======== Supplied data ========

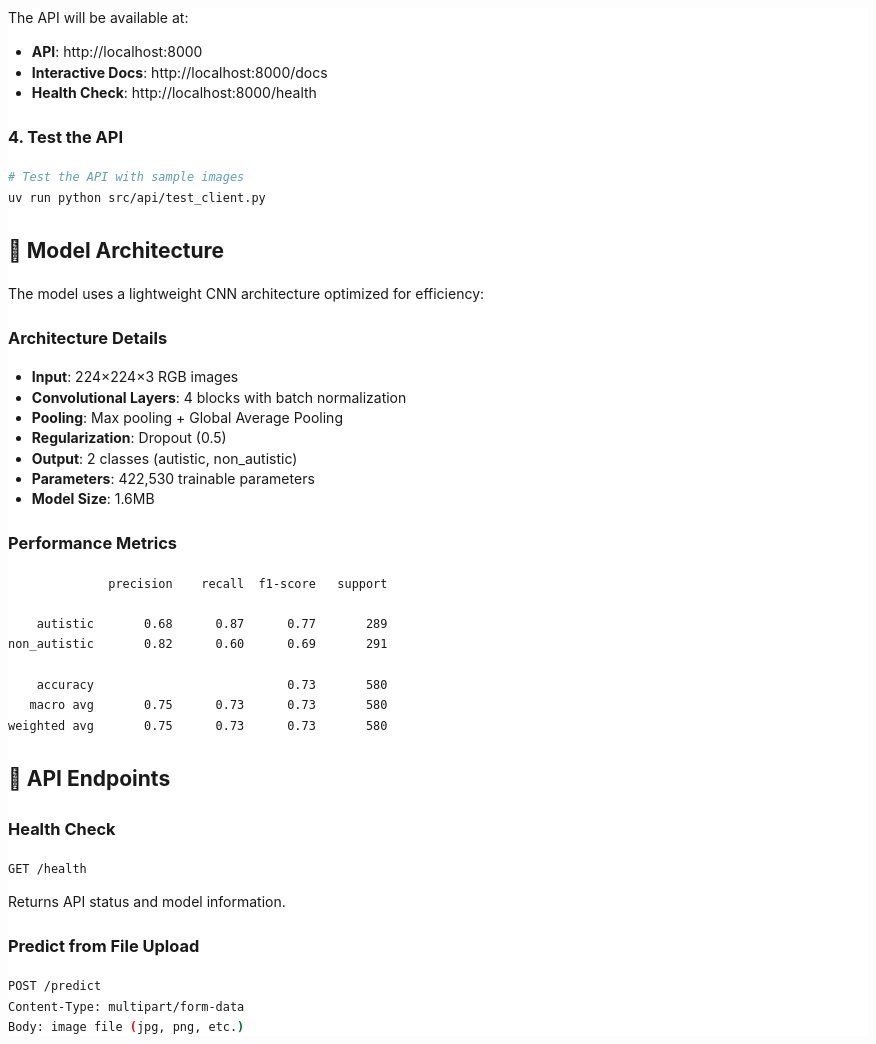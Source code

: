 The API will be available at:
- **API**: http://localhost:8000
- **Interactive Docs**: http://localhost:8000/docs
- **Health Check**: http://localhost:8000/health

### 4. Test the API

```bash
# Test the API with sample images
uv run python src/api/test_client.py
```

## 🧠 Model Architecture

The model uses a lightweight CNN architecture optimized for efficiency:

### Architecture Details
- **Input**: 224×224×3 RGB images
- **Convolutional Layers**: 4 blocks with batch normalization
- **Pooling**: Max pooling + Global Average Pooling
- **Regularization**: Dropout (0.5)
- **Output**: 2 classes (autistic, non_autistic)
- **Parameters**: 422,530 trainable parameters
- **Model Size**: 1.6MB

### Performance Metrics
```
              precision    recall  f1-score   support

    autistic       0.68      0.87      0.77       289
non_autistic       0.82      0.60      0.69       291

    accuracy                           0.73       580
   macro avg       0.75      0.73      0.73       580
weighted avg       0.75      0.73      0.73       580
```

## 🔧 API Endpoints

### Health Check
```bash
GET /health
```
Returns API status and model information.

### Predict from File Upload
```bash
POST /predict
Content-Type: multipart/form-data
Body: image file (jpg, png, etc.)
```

========

## What is expected
Each line in the listing where the word "localhost" is found is to be copied.

## Written reply
- **API**: http://localhost:8000
- **Interactive Docs**: http://localhost:8000/docs
- **Health Check**: http://localhost:8000/health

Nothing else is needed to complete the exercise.